- Exercise:
Write each entry out again verbatim, pictures excluded.

Source texts of formatted documents

++++++++++

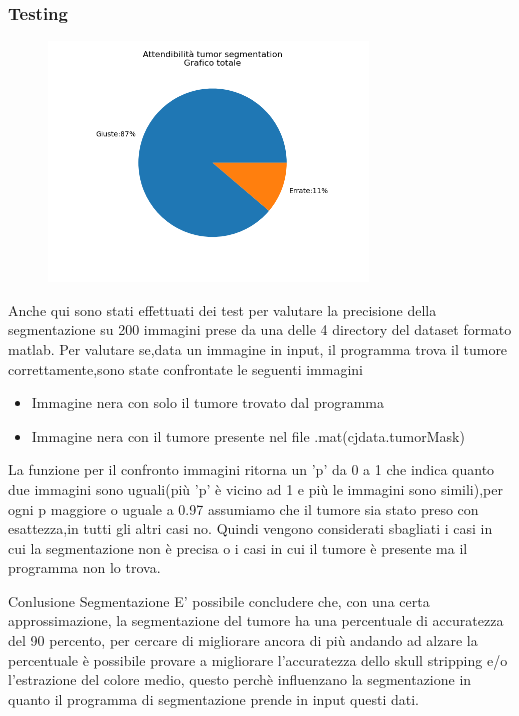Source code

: \documentclass{article}
\begin{document}
\subsubsection{Testing}
\begin{figure}
    \includegraphics[width=8.5cm]{images/ts.png}
\end{figure}
Anche qui sono stati effettuati dei test per valutare la precisione della segmentazione su 200 immagini prese da una delle 4 directory del dataset formato matlab.
Per valutare se,data un immagine in input, il programma trova il tumore correttamente,sono state confrontate le seguenti immagini
\begin{itemize}
    \item Immagine nera con solo il tumore trovato dal programma
    \item Immagine nera con il tumore presente nel file .mat(cjdata.tumorMask)
\end{itemize}
La funzione per il confronto immagini ritorna un 'p' da 0 a 1 che indica quanto due immagini sono uguali(più 'p' è vicino ad 1 e più le immagini sono simili),per ogni p maggiore o uguale a 0.97 assumiamo che il tumore sia stato preso con esattezza,in tutti gli altri casi no.
Quindi vengono considerati sbagliati i casi in cui la segmentazione non è precisa o i casi in cui il tumore è presente ma il programma non lo trova.


\begin{conlusione}{Conlusione Segmentazione}
    E' possibile concludere che, con una certa approssimazione, la segmentazione del tumore ha una
    percentuale di accuratezza del 90 percento, per cercare di migliorare ancora di più andando
    ad alzare la percentuale è possibile provare a migliorare l'accuratezza dello skull stripping 
    e/o l'estrazione del colore medio, questo perchè influenzano la segmentazione in quanto il 
    programma di segmentazione prende in input questi dati.
\end{conlusione}
\end{document}

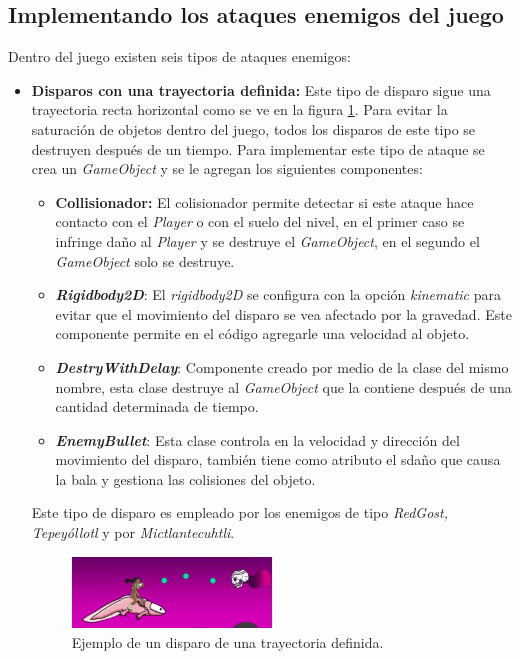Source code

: \subsection{Implementando los ataques enemigos del juego}
Dentro del juego existen seis tipos de ataques enemigos:
	\begin{itemize}
		\item \textbf{Disparos con una trayectoria definida:} Este tipo de 
		disparo sigue una trayectoria recta horizontal como se ve en la figura 		
		\ref{fig:Enemyshot}. 
		Para evitar la saturación de objetos dentro del juego, todos los disparos de 
		este tipo se destruyen después de un tiempo. Para implementar este tipo de 
		ataque se crea un \textit{GameObject} y se le agregan los siguientes 
		componentes: 
			\begin{itemize}
				\item \textbf{Collisionador:} El colisionador permite detectar si este 
				ataque hace contacto con el \textit{Player} o con el suelo del nivel, 
				en el primer caso se infringe daño al \textit{Player} y se destruye el 
				\textit{GameObject}, en el segundo el \textit{GameObject} solo se 
				destruye. 
				\item \textbf{\textit{Rigidbody2D}}: El \textit{rigidbody2D} se 
				configura 
				con la opción \textit{kinematic} para evitar que el movimiento del 
				disparo se vea afectado por la gravedad. Este componente permite en el 
				código agregarle una velocidad al objeto.
				\item \textbf{\textit{DestryWithDelay}}: Componente creado por medio de 
				la clase del mismo nombre, esta clase destruye al \textit{GameObject} 
				que la contiene después de una cantidad determinada de tiempo.
				\item \textbf{\textit{EnemyBullet}}: Esta clase controla en la velocidad 
				y dirección del movimiento del disparo, también tiene como atributo el 
				sdaño que causa la bala y gestiona las colisiones del objeto.
			\end{itemize}
		Este tipo de disparo es empleado por los enemigos de tipo \textit{RedGost, 
		Tepeyóllotl} y por \textit{Mictlantecuhtli}.
			
			\begin{figure}[h]
    			\centering
    			\includegraphics[width=0.5\textwidth]{03TrabajoRealizado/imagenes/disparoTrayectoria.png}
    			\caption{Ejemplo de un disparo de una trayectoria definida.}
    			\label{fig:Enemyshot}
			\end{figure}
			

\end{itemize}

++++++++++

- Output:
Source code

: \documentclass{article}
\begin{document}
\subsubsection{Testing}
\begin{figure}
    \includegraphics[width=8.5cm]{images/ts.png}
\end{figure}
Anche qui sono stati effettuati dei test per valutare la precisione della segmentazione su 200 immagini prese da una delle 4 directory del dataset formato matlab.
Per valutare se,data un immagine in input, il programma trova il tumore correttamente,sono state confrontate le seguenti immagini
\begin{itemize}
    \item Immagine nera con solo il tumore trovato dal programma
    \item Immagine nera con il tumore presente nel file .mat(cjdata.tumorMask)
\end{itemize}
La funzione per il confronto immagini ritorna un 'p' da 0 a 1 che indica quanto due immagini sono uguali(più 'p' è vicino ad 1 e più le immagini sono simili),per ogni p maggiore o uguale a 0.97 assumiamo che il tumore sia stato preso con esattezza,in tutti gli altri casi no.
Quindi vengono considerati sbagliati i casi in cui la segmentazione non è precisa o i casi in cui il tumore è presente ma il programma non lo trova.


\begin{conlusione}{Conlusione Segmentazione}
    E' possibile concludere che, con una certa approssimazione, la segmentazione del tumore ha una
    percentuale di accuratezza del 90 percento, per cercare di migliorare ancora di più andando
    ad alzare la percentuale è possibile provare a migliorare l'accuratezza dello skull stripping 
    e/o l'estrazione del colore medio, questo perchè influenzano la segmentazione in quanto il 
    programma di segmentazione prende in input questi dati.
\end{conlusione}
\end{document}

Source code

: \subsection{Implementando los ataques enemigos del juego}
Dentro del juego existen seis tipos de ataques enemigos:
	\begin{itemize}
		\item \textbf{Disparos con una trayectoria definida:} Este tipo de 
		disparo sigue una trayectoria recta horizontal como se ve en la figura 		
		\ref{fig:Enemyshot}. 
		Para evitar la saturación de objetos dentro del juego, todos los disparos de 
		este tipo se destruyen después de un tiempo. Para implementar este tipo de 
		ataque se crea un \textit{GameObject} y se le agregan los siguientes 
		componentes: 
			\begin{itemize}
				\item \textbf{Collisionador:} El colisionador permite detectar si este 
				ataque hace contacto con el \textit{Player} o con el suelo del nivel, 
				en el primer caso se infringe daño al \textit{Player} y se destruye el 
				\textit{GameObject}, en el segundo el \textit{GameObject} solo se 
				destruye. 
				\item \textbf{\textit{Rigidbody2D}}: El \textit{rigidbody2D} se 
				configura 
				con la opción \textit{kinematic} para evitar que el movimiento del 
				disparo se vea afectado por la gravedad. Este componente permite en el 
				código agregarle una velocidad al objeto.
				\item \textbf{\textit{DestryWithDelay}}: Componente creado por medio de 
				la clase del mismo nombre, esta clase destruye al \textit{GameObject} 
				que la contiene después de una cantidad determinada de tiempo.
				\item \textbf{\textit{EnemyBullet}}: Esta clase controla en la velocidad 
				y dirección del movimiento del disparo, también tiene como atributo el 
				sdaño que causa la bala y gestiona las colisiones del objeto.
			\end{itemize}
		Este tipo de disparo es empleado por los enemigos de tipo \textit{RedGost, 
		Tepeyóllotl} y por \textit{Mictlantecuhtli}.
			
			\begin{figure}[h]
    			\centering
    			\includegraphics[width=0.5\textwidth]{03TrabajoRealizado/imagenes/disparoTrayectoria.png}
    			\caption{Ejemplo de un disparo de una trayectoria definida.}
    			\label{fig:Enemyshot}
			\end{figure}
			

\end{itemize}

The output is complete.